For the records below, work out the number of lines holding "href" and reply with only that.

Entries supplied Block Start

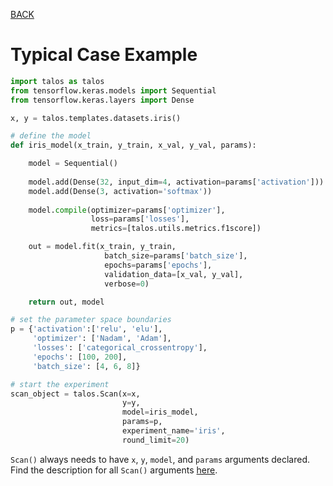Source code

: [BACK](Examples_Typical.md)

# Typical Case Example

```python
import talos as talos
from tensorflow.keras.models import Sequential
from tensorflow.keras.layers import Dense

x, y = talos.templates.datasets.iris()

# define the model
def iris_model(x_train, y_train, x_val, y_val, params):

    model = Sequential()
    
    model.add(Dense(32, input_dim=4, activation=params['activation']))
    model.add(Dense(3, activation='softmax'))
    
    model.compile(optimizer=params['optimizer'],
                  loss=params['losses'],
                  metrics=[talos.utils.metrics.f1score])

    out = model.fit(x_train, y_train,
                     batch_size=params['batch_size'],
                     epochs=params['epochs'],
                     validation_data=[x_val, y_val],
                     verbose=0)

    return out, model

# set the parameter space boundaries
p = {'activation':['relu', 'elu'],
     'optimizer': ['Nadam', 'Adam'],
     'losses': ['categorical_crossentropy'],
     'epochs': [100, 200],
     'batch_size': [4, 6, 8]}

# start the experiment
scan_object = talos.Scan(x=x, 
                         y=y, 
                         model=iris_model,
                         params=p,
                         experiment_name='iris',
                         round_limit=20)
```

`Scan()` always needs to have `x`, `y`, `model`, and `params` arguments declared. Find the description for all `Scan()` arguments [here](Scan.md#scan-arguments).
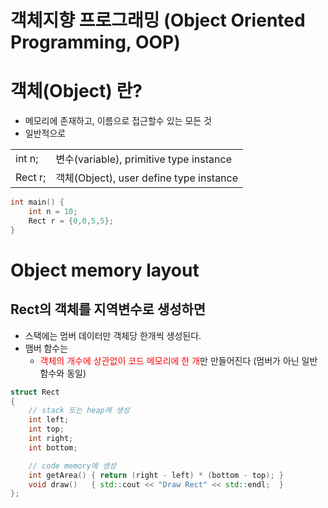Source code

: <style>
r { color: Red }
o { color: Orange }
g { color: Green }
</style>

# 객체지향 프로그래밍 (Object Oriented Programming, OOP)

# 객체(Object) 란?
- 메모리에 존재하고, 이름으로 접근할수 있는 모든 것
- 일반적으로

|||
|--|--|
|int n;|변수(variable), primitive type instance|
|Rect r;|객체(Object), user define type instance|

```c++
int main() {
	int n = 10;
	Rect r = {0,0,5,5};
}
```

# Object memory layout
## Rect의 객체를 지역변수로 생성하면
- 스택에는 멈버 데이터만 객체당 한개씩 생성된다.
- 맴버 함수는
  - <r>객체의 개수에 상관없이 코드 메모리에 한 개</r>만 만들어진다 (멈버가 아닌 일반 함수와 동일)

```c++
struct Rect
{
	// stack 또는 heap에 생성
	int left;
	int top;
	int right;
	int bottom;

	// code memory에 생성
	int getArea() {	return (right - left) * (bottom - top);	}
	void draw()   {	std::cout << "Draw Rect" << std::endl;	}
};
```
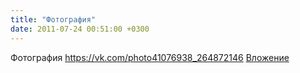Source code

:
 ```yaml
---
title: "Фотография"
date: 2011-07-24 00:51:00 +0300
---
```


Фотография
<a class="vk-attach" href="https://vk.com/photo41076938_264872146">https://vk.com/photo41076938_264872146</a>
<a class="vk-attach" href="https://vk.com/photo41076938_264872146">Вложение</a>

Entries supplied Block End

- [Solution]: 2